- _Assigned task_: Everything in the records except the pictures needs to be printed again exactly.

- _Provided records_:

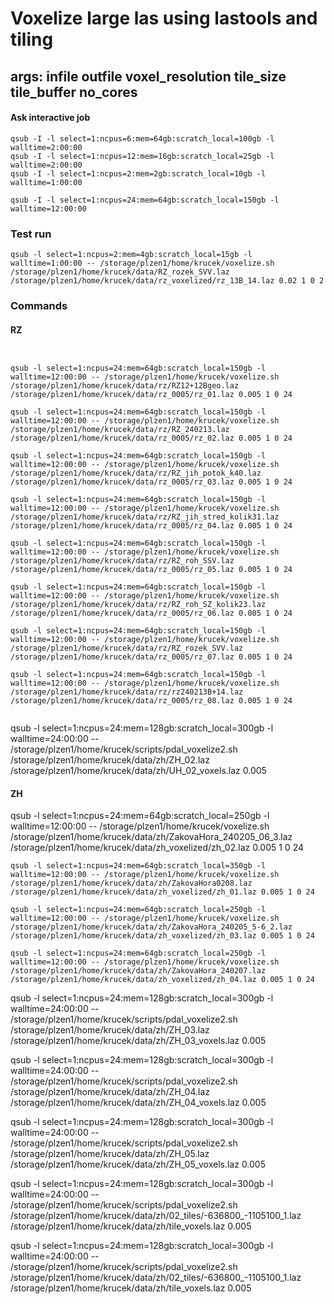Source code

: 
# Voxelize large las using lastools and tiling
## args: infile outfile voxel_resolution tile_size tile_buffer no_cores

#### Ask interactive job
```
qsub -I -l select=1:ncpus=6:mem=64gb:scratch_local=100gb -l walltime=2:00:00
qsub -I -l select=1:ncpus=12:mem=16gb:scratch_local=25gb -l walltime=2:00:00
qsub -I -l select=1:ncpus=2:mem=2gb:scratch_local=10gb -l walltime=1:00:00

qsub -I -l select=1:ncpus=24:mem=64gb:scratch_local=150gb -l walltime=12:00:00

```

### Test run
```
qsub -l select=1:ncpus=2:mem=4gb:scratch_local=15gb -l walltime=1:00:00 -- /storage/plzen1/home/krucek/voxelize.sh /storage/plzen1/home/krucek/data/RZ_rozek_SVV.laz /storage/plzen1/home/krucek/data/rz_voxelized/rz_13B_14.laz 0.02 1 0 2
```
### Commands
#### RZ
```


qsub -l select=1:ncpus=24:mem=64gb:scratch_local=150gb -l walltime=12:00:00 -- /storage/plzen1/home/krucek/voxelize.sh /storage/plzen1/home/krucek/data/rz/RZ12+12Bgeo.laz /storage/plzen1/home/krucek/data/rz_0005/rz_01.laz 0.005 1 0 24

qsub -l select=1:ncpus=24:mem=64gb:scratch_local=150gb -l walltime=12:00:00 -- /storage/plzen1/home/krucek/voxelize.sh /storage/plzen1/home/krucek/data/rz/RZ_240213.laz /storage/plzen1/home/krucek/data/rz_0005/rz_02.laz 0.005 1 0 24

qsub -l select=1:ncpus=24:mem=64gb:scratch_local=150gb -l walltime=12:00:00 -- /storage/plzen1/home/krucek/voxelize.sh /storage/plzen1/home/krucek/data/rz/RZ_jih_potok_k40.laz /storage/plzen1/home/krucek/data/rz_0005/rz_03.laz 0.005 1 0 24

qsub -l select=1:ncpus=24:mem=64gb:scratch_local=150gb -l walltime=12:00:00 -- /storage/plzen1/home/krucek/voxelize.sh /storage/plzen1/home/krucek/data/rz/RZ_jih_stred_kolik31.laz /storage/plzen1/home/krucek/data/rz_0005/rz_04.laz 0.005 1 0 24

qsub -l select=1:ncpus=24:mem=64gb:scratch_local=150gb -l walltime=12:00:00 -- /storage/plzen1/home/krucek/voxelize.sh /storage/plzen1/home/krucek/data/rz/RZ_roh_SSV.laz /storage/plzen1/home/krucek/data/rz_0005/rz_05.laz 0.005 1 0 24

qsub -l select=1:ncpus=24:mem=64gb:scratch_local=150gb -l walltime=12:00:00 -- /storage/plzen1/home/krucek/voxelize.sh /storage/plzen1/home/krucek/data/rz/RZ_roh_SZ_kolik23.laz /storage/plzen1/home/krucek/data/rz_0005/rz_06.laz 0.005 1 0 24

qsub -l select=1:ncpus=24:mem=64gb:scratch_local=150gb -l walltime=12:00:00 -- /storage/plzen1/home/krucek/voxelize.sh /storage/plzen1/home/krucek/data/rz/RZ_rozek_SVV.laz /storage/plzen1/home/krucek/data/rz_0005/rz_07.laz 0.005 1 0 24

qsub -l select=1:ncpus=24:mem=64gb:scratch_local=150gb -l walltime=12:00:00 -- /storage/plzen1/home/krucek/voxelize.sh /storage/plzen1/home/krucek/data/rz/rz240213B+14.laz /storage/plzen1/home/krucek/data/rz_0005/rz_08.laz 0.005 1 0 24


```
qsub -l select=1:ncpus=24:mem=128gb:scratch_local=300gb -l walltime=24:00:00 -- /storage/plzen1/home/krucek/scripts/pdal_voxelize2.sh /storage/plzen1/home/krucek/data/zh/ZH_02.laz /storage/plzen1/home/krucek/data/zh/UH_02_voxels.laz 0.005


#### ZH
qsub -l select=1:ncpus=24:mem=64gb:scratch_local=250gb -l walltime=12:00:00 -- /storage/plzen1/home/krucek/voxelize.sh /storage/plzen1/home/krucek/data/zh/ZakovaHora_240205_06_3.laz /storage/plzen1/home/krucek/data/zh_voxelized/zh_02.laz 0.005 1 0 24

```
qsub -l select=1:ncpus=24:mem=64gb:scratch_local=350gb -l walltime=12:00:00 -- /storage/plzen1/home/krucek/voxelize.sh /storage/plzen1/home/krucek/data/zh/ZakovaHora0208.laz /storage/plzen1/home/krucek/data/zh_voxelized/zh_01.laz 0.005 1 0 24

qsub -l select=1:ncpus=24:mem=64gb:scratch_local=250gb -l walltime=12:00:00 -- /storage/plzen1/home/krucek/voxelize.sh /storage/plzen1/home/krucek/data/zh/ZakovaHora_240205_5-6_2.laz /storage/plzen1/home/krucek/data/zh_voxelized/zh_03.laz 0.005 1 0 24

qsub -l select=1:ncpus=24:mem=64gb:scratch_local=250gb -l walltime=12:00:00 -- /storage/plzen1/home/krucek/voxelize.sh /storage/plzen1/home/krucek/data/zh/ZakovaHora_240207.laz /storage/plzen1/home/krucek/data/zh_voxelized/zh_04.laz 0.005 1 0 24
```


qsub -l select=1:ncpus=24:mem=128gb:scratch_local=300gb -l walltime=24:00:00 -- /storage/plzen1/home/krucek/scripts/pdal_voxelize2.sh /storage/plzen1/home/krucek/data/zh/ZH_03.laz /storage/plzen1/home/krucek/data/zh/ZH_03_voxels.laz 0.005

qsub -l select=1:ncpus=24:mem=128gb:scratch_local=300gb -l walltime=24:00:00 -- /storage/plzen1/home/krucek/scripts/pdal_voxelize2.sh /storage/plzen1/home/krucek/data/zh/ZH_04.laz /storage/plzen1/home/krucek/data/zh/ZH_04_voxels.laz 0.005

qsub -l select=1:ncpus=24:mem=128gb:scratch_local=300gb -l walltime=24:00:00 -- /storage/plzen1/home/krucek/scripts/pdal_voxelize2.sh /storage/plzen1/home/krucek/data/zh/ZH_05.laz /storage/plzen1/home/krucek/data/zh/ZH_05_voxels.laz 0.005


qsub -l select=1:ncpus=24:mem=128gb:scratch_local=300gb -l walltime=24:00:00 -- /storage/plzen1/home/krucek/scripts/pdal_voxelize2.sh /storage/plzen1/home/krucek/data/zh/02_tiles/-636800_-1105100_1.laz /storage/plzen1/home/krucek/data/zh/tile_voxels.laz 0.005

qsub -l select=1:ncpus=24:mem=128gb:scratch_local=300gb -l walltime=24:00:00 -- /storage/plzen1/home/krucek/scripts/pdal_voxelize2.sh /storage/plzen1/home/krucek/data/zh/02_tiles/-636800_-1105100_1.laz /storage/plzen1/home/krucek/data/zh/tile_voxels.laz 0.005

- _Answer area_:
Source code

: 
# Voxelize large las using lastools and tiling
## args: infile outfile voxel_resolution tile_size tile_buffer no_cores

#### Ask interactive job
```
qsub -I -l select=1:ncpus=6:mem=64gb:scratch_local=100gb -l walltime=2:00:00
qsub -I -l select=1:ncpus=12:mem=16gb:scratch_local=25gb -l walltime=2:00:00
qsub -I -l select=1:ncpus=2:mem=2gb:scratch_local=10gb -l walltime=1:00:00

qsub -I -l select=1:ncpus=24:mem=64gb:scratch_local=150gb -l walltime=12:00:00

```

### Test run
```
qsub -l select=1:ncpus=2:mem=4gb:scratch_local=15gb -l walltime=1:00:00 -- /storage/plzen1/home/krucek/voxelize.sh /storage/plzen1/home/krucek/data/RZ_rozek_SVV.laz /storage/plzen1/home/krucek/data/rz_voxelized/rz_13B_14.laz 0.02 1 0 2
```
### Commands
#### RZ
```


qsub -l select=1:ncpus=24:mem=64gb:scratch_local=150gb -l walltime=12:00:00 -- /storage/plzen1/home/krucek/voxelize.sh /storage/plzen1/home/krucek/data/rz/RZ12+12Bgeo.laz /storage/plzen1/home/krucek/data/rz_0005/rz_01.laz 0.005 1 0 24

qsub -l select=1:ncpus=24:mem=64gb:scratch_local=150gb -l walltime=12:00:00 -- /storage/plzen1/home/krucek/voxelize.sh /storage/plzen1/home/krucek/data/rz/RZ_240213.laz /storage/plzen1/home/krucek/data/rz_0005/rz_02.laz 0.005 1 0 24

qsub -l select=1:ncpus=24:mem=64gb:scratch_local=150gb -l walltime=12:00:00 -- /storage/plzen1/home/krucek/voxelize.sh /storage/plzen1/home/krucek/data/rz/RZ_jih_potok_k40.laz /storage/plzen1/home/krucek/data/rz_0005/rz_03.laz 0.005 1 0 24

qsub -l select=1:ncpus=24:mem=64gb:scratch_local=150gb -l walltime=12:00:00 -- /storage/plzen1/home/krucek/voxelize.sh /storage/plzen1/home/krucek/data/rz/RZ_jih_stred_kolik31.laz /storage/plzen1/home/krucek/data/rz_0005/rz_04.laz 0.005 1 0 24

qsub -l select=1:ncpus=24:mem=64gb:scratch_local=150gb -l walltime=12:00:00 -- /storage/plzen1/home/krucek/voxelize.sh /storage/plzen1/home/krucek/data/rz/RZ_roh_SSV.laz /storage/plzen1/home/krucek/data/rz_0005/rz_05.laz 0.005 1 0 24

qsub -l select=1:ncpus=24:mem=64gb:scratch_local=150gb -l walltime=12:00:00 -- /storage/plzen1/home/krucek/voxelize.sh /storage/plzen1/home/krucek/data/rz/RZ_roh_SZ_kolik23.laz /storage/plzen1/home/krucek/data/rz_0005/rz_06.laz 0.005 1 0 24

qsub -l select=1:ncpus=24:mem=64gb:scratch_local=150gb -l walltime=12:00:00 -- /storage/plzen1/home/krucek/voxelize.sh /storage/plzen1/home/krucek/data/rz/RZ_rozek_SVV.laz /storage/plzen1/home/krucek/data/rz_0005/rz_07.laz 0.005 1 0 24

qsub -l select=1:ncpus=24:mem=64gb:scratch_local=150gb -l walltime=12:00:00 -- /storage/plzen1/home/krucek/voxelize.sh /storage/plzen1/home/krucek/data/rz/rz240213B+14.laz /storage/plzen1/home/krucek/data/rz_0005/rz_08.laz 0.005 1 0 24


```
qsub -l select=1:ncpus=24:mem=128gb:scratch_local=300gb -l walltime=24:00:00 -- /storage/plzen1/home/krucek/scripts/pdal_voxelize2.sh /storage/plzen1/home/krucek/data/zh/ZH_02.laz /storage/plzen1/home/krucek/data/zh/UH_02_voxels.laz 0.005


#### ZH
qsub -l select=1:ncpus=24:mem=64gb:scratch_local=250gb -l walltime=12:00:00 -- /storage/plzen1/home/krucek/voxelize.sh /storage/plzen1/home/krucek/data/zh/ZakovaHora_240205_06_3.laz /storage/plzen1/home/krucek/data/zh_voxelized/zh_02.laz 0.005 1 0 24

```
qsub -l select=1:ncpus=24:mem=64gb:scratch_local=350gb -l walltime=12:00:00 -- /storage/plzen1/home/krucek/voxelize.sh /storage/plzen1/home/krucek/data/zh/ZakovaHora0208.laz /storage/plzen1/home/krucek/data/zh_voxelized/zh_01.laz 0.005 1 0 24

qsub -l select=1:ncpus=24:mem=64gb:scratch_local=250gb -l walltime=12:00:00 -- /storage/plzen1/home/krucek/voxelize.sh /storage/plzen1/home/krucek/data/zh/ZakovaHora_240205_5-6_2.laz /storage/plzen1/home/krucek/data/zh_voxelized/zh_03.laz 0.005 1 0 24

qsub -l select=1:ncpus=24:mem=64gb:scratch_local=250gb -l walltime=12:00:00 -- /storage/plzen1/home/krucek/voxelize.sh /storage/plzen1/home/krucek/data/zh/ZakovaHora_240207.laz /storage/plzen1/home/krucek/data/zh_voxelized/zh_04.laz 0.005 1 0 24
```


qsub -l select=1:ncpus=24:mem=128gb:scratch_local=300gb -l walltime=24:00:00 -- /storage/plzen1/home/krucek/scripts/pdal_voxelize2.sh /storage/plzen1/home/krucek/data/zh/ZH_03.laz /storage/plzen1/home/krucek/data/zh/ZH_03_voxels.laz 0.005

qsub -l select=1:ncpus=24:mem=128gb:scratch_local=300gb -l walltime=24:00:00 -- /storage/plzen1/home/krucek/scripts/pdal_voxelize2.sh /storage/plzen1/home/krucek/data/zh/ZH_04.laz /storage/plzen1/home/krucek/data/zh/ZH_04_voxels.laz 0.005

qsub -l select=1:ncpus=24:mem=128gb:scratch_local=300gb -l walltime=24:00:00 -- /storage/plzen1/home/krucek/scripts/pdal_voxelize2.sh /storage/plzen1/home/krucek/data/zh/ZH_05.laz /storage/plzen1/home/krucek/data/zh/ZH_05_voxels.laz 0.005


qsub -l select=1:ncpus=24:mem=128gb:scratch_local=300gb -l walltime=24:00:00 -- /storage/plzen1/home/krucek/scripts/pdal_voxelize2.sh /storage/plzen1/home/krucek/data/zh/02_tiles/-636800_-1105100_1.laz /storage/plzen1/home/krucek/data/zh/tile_voxels.laz 0.005

qsub -l select=1:ncpus=24:mem=128gb:scratch_local=300gb -l walltime=24:00:00 -- /storage/plzen1/home/krucek/scripts/pdal_voxelize2.sh /storage/plzen1/home/krucek/data/zh/02_tiles/-636800_-1105100_1.laz /storage/plzen1/home/krucek/data/zh/tile_voxels.laz 0.005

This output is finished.